▼▼▼
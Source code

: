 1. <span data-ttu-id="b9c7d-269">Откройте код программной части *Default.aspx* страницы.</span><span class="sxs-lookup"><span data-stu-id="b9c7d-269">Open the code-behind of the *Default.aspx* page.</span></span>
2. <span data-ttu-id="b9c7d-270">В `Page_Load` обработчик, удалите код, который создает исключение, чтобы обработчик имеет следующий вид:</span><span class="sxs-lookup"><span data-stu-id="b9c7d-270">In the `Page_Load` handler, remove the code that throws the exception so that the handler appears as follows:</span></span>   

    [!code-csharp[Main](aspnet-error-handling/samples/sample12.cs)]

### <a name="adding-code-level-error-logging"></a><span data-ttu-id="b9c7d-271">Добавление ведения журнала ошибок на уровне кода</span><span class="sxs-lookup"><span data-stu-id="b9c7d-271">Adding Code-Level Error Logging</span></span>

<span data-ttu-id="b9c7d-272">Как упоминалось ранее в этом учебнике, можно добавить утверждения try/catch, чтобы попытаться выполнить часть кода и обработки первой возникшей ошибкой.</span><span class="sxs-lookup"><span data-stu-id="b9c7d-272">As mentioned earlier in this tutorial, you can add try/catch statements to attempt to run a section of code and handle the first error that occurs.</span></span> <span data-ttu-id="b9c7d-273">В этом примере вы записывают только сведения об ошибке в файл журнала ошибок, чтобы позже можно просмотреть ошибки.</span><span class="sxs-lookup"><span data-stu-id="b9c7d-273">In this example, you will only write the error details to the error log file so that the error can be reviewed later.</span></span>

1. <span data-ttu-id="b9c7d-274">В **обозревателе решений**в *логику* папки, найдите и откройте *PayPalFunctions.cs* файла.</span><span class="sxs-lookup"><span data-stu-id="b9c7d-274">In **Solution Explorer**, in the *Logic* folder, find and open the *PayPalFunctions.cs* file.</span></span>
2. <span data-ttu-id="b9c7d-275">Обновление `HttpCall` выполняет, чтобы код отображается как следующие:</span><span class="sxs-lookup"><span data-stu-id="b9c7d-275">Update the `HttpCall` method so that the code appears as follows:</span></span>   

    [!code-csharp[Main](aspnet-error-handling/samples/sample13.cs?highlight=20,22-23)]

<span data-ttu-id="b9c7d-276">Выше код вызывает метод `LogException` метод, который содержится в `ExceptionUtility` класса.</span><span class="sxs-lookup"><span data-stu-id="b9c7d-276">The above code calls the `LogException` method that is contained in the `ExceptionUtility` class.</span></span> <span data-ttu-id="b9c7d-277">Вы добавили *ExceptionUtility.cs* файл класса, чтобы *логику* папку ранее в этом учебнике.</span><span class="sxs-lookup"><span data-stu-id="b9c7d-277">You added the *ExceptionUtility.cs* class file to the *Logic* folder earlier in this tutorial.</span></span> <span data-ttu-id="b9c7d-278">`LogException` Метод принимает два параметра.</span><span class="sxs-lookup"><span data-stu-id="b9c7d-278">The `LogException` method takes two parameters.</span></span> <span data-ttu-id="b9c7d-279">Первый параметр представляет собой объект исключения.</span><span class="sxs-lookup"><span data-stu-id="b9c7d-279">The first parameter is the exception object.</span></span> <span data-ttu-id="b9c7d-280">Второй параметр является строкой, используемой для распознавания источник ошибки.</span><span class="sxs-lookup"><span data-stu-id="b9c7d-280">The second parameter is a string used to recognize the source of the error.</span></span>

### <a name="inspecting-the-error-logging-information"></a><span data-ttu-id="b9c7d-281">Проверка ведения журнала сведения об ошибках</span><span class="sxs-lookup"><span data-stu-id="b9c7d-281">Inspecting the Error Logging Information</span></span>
▲▲▲
◆ WHAT IS NEEDED
Return each line from the records that includes the word "aspnet".

◆ REPLY TO THE EXERCISE
    [!code-csharp[Main](aspnet-error-handling/samples/sample12.cs)]
    [!code-csharp[Main](aspnet-error-handling/samples/sample13.cs?highlight=20,22-23)]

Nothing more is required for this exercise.